▸ **Exercise data**:
----
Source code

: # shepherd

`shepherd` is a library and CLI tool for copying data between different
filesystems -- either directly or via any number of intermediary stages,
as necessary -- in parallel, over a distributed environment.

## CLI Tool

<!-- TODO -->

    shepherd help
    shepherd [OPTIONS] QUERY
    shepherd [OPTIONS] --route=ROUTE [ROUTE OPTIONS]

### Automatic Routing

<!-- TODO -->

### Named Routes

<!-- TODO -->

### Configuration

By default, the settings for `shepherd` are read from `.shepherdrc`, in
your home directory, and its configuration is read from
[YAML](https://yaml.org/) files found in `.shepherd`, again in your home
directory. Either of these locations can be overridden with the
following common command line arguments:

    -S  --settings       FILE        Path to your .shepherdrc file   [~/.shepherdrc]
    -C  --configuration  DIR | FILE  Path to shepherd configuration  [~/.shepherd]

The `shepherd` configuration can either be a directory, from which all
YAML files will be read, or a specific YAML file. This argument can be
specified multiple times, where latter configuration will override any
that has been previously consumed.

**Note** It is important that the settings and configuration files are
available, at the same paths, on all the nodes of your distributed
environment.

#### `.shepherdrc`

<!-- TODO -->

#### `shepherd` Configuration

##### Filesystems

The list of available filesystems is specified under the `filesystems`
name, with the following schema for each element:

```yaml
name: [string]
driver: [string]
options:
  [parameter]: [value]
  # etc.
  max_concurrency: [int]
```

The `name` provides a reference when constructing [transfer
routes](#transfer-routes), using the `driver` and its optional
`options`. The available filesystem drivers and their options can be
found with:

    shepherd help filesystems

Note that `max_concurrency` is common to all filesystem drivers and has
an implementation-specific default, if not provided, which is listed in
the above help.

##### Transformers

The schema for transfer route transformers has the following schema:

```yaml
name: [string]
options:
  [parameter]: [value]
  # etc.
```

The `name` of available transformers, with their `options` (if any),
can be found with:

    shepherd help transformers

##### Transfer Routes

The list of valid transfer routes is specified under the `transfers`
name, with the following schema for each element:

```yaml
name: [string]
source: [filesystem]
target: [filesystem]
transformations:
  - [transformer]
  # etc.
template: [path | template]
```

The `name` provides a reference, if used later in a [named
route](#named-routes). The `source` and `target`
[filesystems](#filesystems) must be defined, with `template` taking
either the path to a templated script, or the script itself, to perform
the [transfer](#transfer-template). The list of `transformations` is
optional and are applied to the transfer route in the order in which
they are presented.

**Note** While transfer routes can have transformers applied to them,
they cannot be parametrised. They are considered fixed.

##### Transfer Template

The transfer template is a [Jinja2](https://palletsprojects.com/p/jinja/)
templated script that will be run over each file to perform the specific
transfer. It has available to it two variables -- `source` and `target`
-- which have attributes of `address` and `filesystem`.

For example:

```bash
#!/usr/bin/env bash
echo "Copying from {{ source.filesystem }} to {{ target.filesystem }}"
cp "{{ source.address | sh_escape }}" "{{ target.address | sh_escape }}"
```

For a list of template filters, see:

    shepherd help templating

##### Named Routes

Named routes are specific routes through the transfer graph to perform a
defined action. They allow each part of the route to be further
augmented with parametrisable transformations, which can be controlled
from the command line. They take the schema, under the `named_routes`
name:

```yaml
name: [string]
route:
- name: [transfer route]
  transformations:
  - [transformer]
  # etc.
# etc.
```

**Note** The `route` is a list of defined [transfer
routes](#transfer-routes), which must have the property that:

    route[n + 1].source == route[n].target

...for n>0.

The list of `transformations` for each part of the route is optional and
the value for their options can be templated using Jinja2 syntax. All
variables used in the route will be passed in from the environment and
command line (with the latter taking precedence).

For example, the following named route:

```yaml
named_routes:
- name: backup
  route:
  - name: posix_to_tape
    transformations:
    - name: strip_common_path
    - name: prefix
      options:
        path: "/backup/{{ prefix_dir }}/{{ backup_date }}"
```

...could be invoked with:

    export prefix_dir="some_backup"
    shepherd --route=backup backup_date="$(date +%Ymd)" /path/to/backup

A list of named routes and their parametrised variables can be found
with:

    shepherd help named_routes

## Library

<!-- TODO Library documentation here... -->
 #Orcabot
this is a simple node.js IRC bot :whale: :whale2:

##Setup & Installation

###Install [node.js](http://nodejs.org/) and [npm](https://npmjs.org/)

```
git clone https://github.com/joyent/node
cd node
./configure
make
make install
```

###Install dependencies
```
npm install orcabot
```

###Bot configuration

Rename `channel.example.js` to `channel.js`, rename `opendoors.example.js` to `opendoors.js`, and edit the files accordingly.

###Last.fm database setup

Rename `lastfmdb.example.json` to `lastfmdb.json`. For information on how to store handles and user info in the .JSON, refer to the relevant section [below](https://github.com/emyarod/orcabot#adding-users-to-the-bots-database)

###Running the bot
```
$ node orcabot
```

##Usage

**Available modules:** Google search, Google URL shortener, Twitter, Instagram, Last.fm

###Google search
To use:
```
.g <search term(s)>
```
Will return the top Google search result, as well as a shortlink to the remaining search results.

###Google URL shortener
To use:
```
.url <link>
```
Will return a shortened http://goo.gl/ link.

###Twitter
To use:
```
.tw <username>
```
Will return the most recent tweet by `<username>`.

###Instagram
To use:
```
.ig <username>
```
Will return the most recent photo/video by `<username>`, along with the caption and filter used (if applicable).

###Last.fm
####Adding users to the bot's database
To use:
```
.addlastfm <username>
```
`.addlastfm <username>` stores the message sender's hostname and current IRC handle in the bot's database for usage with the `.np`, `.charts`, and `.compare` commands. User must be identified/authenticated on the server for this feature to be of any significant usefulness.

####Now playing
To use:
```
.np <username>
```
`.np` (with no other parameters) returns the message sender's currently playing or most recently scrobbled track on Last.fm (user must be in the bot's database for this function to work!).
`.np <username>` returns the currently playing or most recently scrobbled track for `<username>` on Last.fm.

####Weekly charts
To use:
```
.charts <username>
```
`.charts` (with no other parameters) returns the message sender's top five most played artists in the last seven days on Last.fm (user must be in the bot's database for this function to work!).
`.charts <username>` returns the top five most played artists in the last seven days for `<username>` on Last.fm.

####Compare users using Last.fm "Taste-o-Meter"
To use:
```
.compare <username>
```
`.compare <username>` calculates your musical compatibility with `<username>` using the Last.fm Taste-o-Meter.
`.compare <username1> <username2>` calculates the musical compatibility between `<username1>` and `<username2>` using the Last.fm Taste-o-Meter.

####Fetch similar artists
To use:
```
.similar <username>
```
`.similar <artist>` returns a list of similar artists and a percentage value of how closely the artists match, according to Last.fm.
----
▸ **What you should do**:
If a line in the listing has "perform" in it, report that line.

▸ **Answer box**:
either the path to a templated script, or the script itself, to perform
templated script that will be run over each file to perform the specific
Named routes are specific routes through the transfer graph to perform a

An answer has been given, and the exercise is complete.